Cwm Ivy: Where the sea comes in

Aerial view of Cwm Ivy marsh

Cwm Ivy marsh is a small parcel of land on the coast of North Gower. It was claimed from the sea to be used as farmland in the 17th Century and was protected by a sea defence which over the years increased in size and strength. In 2014 the sea wall breached and the sea is reclaiming the land, transforming Cwm Ivy freshwater marsh to saltmarsh.

Our Shifting Shores report held one clear message … as a nation we can no longer build our way out of trouble on the coast. This means at sites such as Cwm Ivy we no longer try to defy nature by holding back the tide, instead we let nature take its course. 


Why allow the sea in?

In places like Cwm Ivy, rising sea levels are having a big impact. As an organisation, we’d made a decision as part of the Shifting Shores policy to no longer hold back the sea on our land and so at Cwm Ivy the sea now has reclaimed its place and flows across the previously grazed fields. This animation explores the two possible future outcomes at Cwm Ivy.

Breach in the sea wall

In November 2013, Cwm Ivy sea wall was showing signs of distress. Repeated heavy rain had welled the inland stream to unprecedented levels and the sluice gate designed to drain the marsh simply wasn’t able to remove the water fast enough. 

The pressure of water forced a small hole under the wall and the following winter of storms, rain, high tides and storm surges began to widen the hole and allow significant amount of sea water in to the freshwater marsh. 

In August 2014 the summer storms finally caused the wall to fail, effectively ending its time as a sea defence. 


Cwm Ivy from the sky

Witness the transformation of Cwm Ivy from grazing pasture to wildlife-rich tidal salt marsh.
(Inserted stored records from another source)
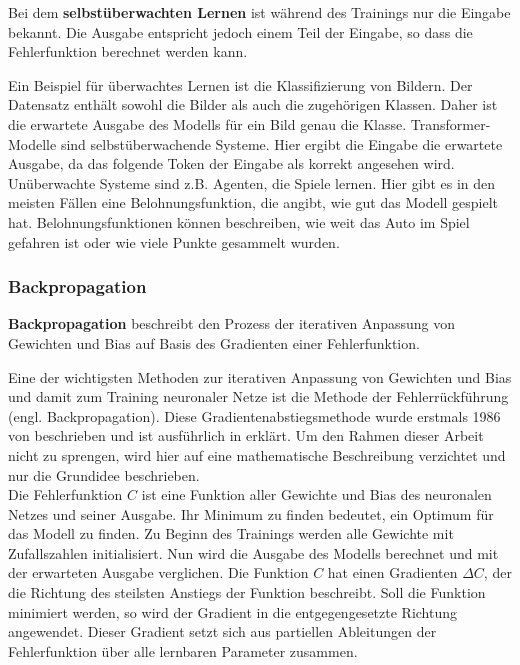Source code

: \begin{definition}\label{def:selbstueberwachtes-lernen}
    Bei dem \textbf{selbstüberwachten Lernen} ist während des Trainings nur die Eingabe bekannt.
    Die Ausgabe entspricht jedoch einem Teil der Eingabe, so dass die Fehlerfunktion berechnet werden kann.
\end{definition}

Ein Beispiel für überwachtes Lernen ist die Klassifizierung von Bildern.
Der Datensatz enthält sowohl die Bilder als auch die zugehörigen Klassen.
Daher ist die erwartete Ausgabe des Modells für ein Bild genau die Klasse.
Transformer-Modelle sind selbstüberwachende Systeme.
Hier ergibt die Eingabe die erwartete Ausgabe, da das folgende Token der Eingabe als korrekt angesehen wird.
Unüberwachte Systeme sind z.B. Agenten, die Spiele lernen.
Hier gibt es in den meisten Fällen eine Belohnungsfunktion, die angibt, wie gut das Modell gespielt hat.
Belohnungsfunktionen können beschreiben, wie weit das Auto im Spiel gefahren ist oder wie viele Punkte gesammelt wurden.\\
\subsubsection{Backpropagation}\label{subsec:backpropagation}
\begin{definition}\label{def:backpropagation}
    \textbf{Backpropagation} beschreibt den Prozess der iterativen Anpassung von Gewichten und Bias auf Basis des Gradienten einer Fehlerfunktion.
\end{definition}

Eine der wichtigsten Methoden zur iterativen Anpassung von Gewichten und Bias und damit zum Training neuronaler Netze ist die Methode der Fehlerrückführung (engl. Backpropagation).
Diese Gradientenabstiegsmethode wurde erstmals 1986 von \citet{backpropagation} beschrieben und ist ausführlich in \citet{neuronale-netze} erklärt.
Um den Rahmen dieser Arbeit nicht zu sprengen, wird hier auf eine mathematische Beschreibung verzichtet und nur die Grundidee beschrieben.\\

Die Fehlerfunktion $C$ ist eine Funktion aller Gewichte und Bias des neuronalen Netzes und seiner Ausgabe.
Ihr Minimum zu finden bedeutet, ein Optimum für das Modell zu finden.
Zu Beginn des Trainings werden alle Gewichte mit Zufallszahlen initialisiert.
Nun wird die Ausgabe des Modells berechnet und mit der erwarteten Ausgabe verglichen.
Die Funktion $C$ hat einen Gradienten $\Delta C$, der die Richtung des steilsten Anstiegs der Funktion beschreibt.
Soll die Funktion minimiert werden, so wird der Gradient in die entgegengesetzte Richtung angewendet.
Dieser Gradient setzt sich aus partiellen Ableitungen der Fehlerfunktion über alle lernbaren Parameter zusammen.\\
Triggered by a winter of bad storms, this video shows a bird’s eye view of the early stages of the transition, with footage before and after the sea wall was breached.

Looking forward

Thanks to the vision of the Shifting Shores report, of allowing coastal realignment to happen as naturally as possible we're focusing on managing the change in habitats from freshwater marsh to saltmarsh.

Almost as soon as the breach occurred the vegetation underwent a radical change. The farmland grasses died back within days and the trees rapidly began dropping leaves and most were standing dead wood by spring 2015.

Was this a problem? Visually this was not an improvement over the lush greens we used to see, however this transition phase, unsightly as it was, was temporary, until the saltmarsh plants started to take over. 


First few months after the breach

Fast forward to March 2015 and the first signs of life from saltmarsh plants could be seen; delicate scurvey grass, Salicorina (samphire) species, sea blight, thrift and sea spurrey. By June the whole marsh was alive with the vibrant greens of a healthy saltmarsh. Watch the video to witness the transformation for yourself.


Three years on from the breach

Cwm Ivy marsh, in just three years, has transformed, by the winter of 2017, we had a fully functioning saltmarsh at Cwm Ivy. Watch the video to hear about the transformation and habitat gains at Cwm Ivy.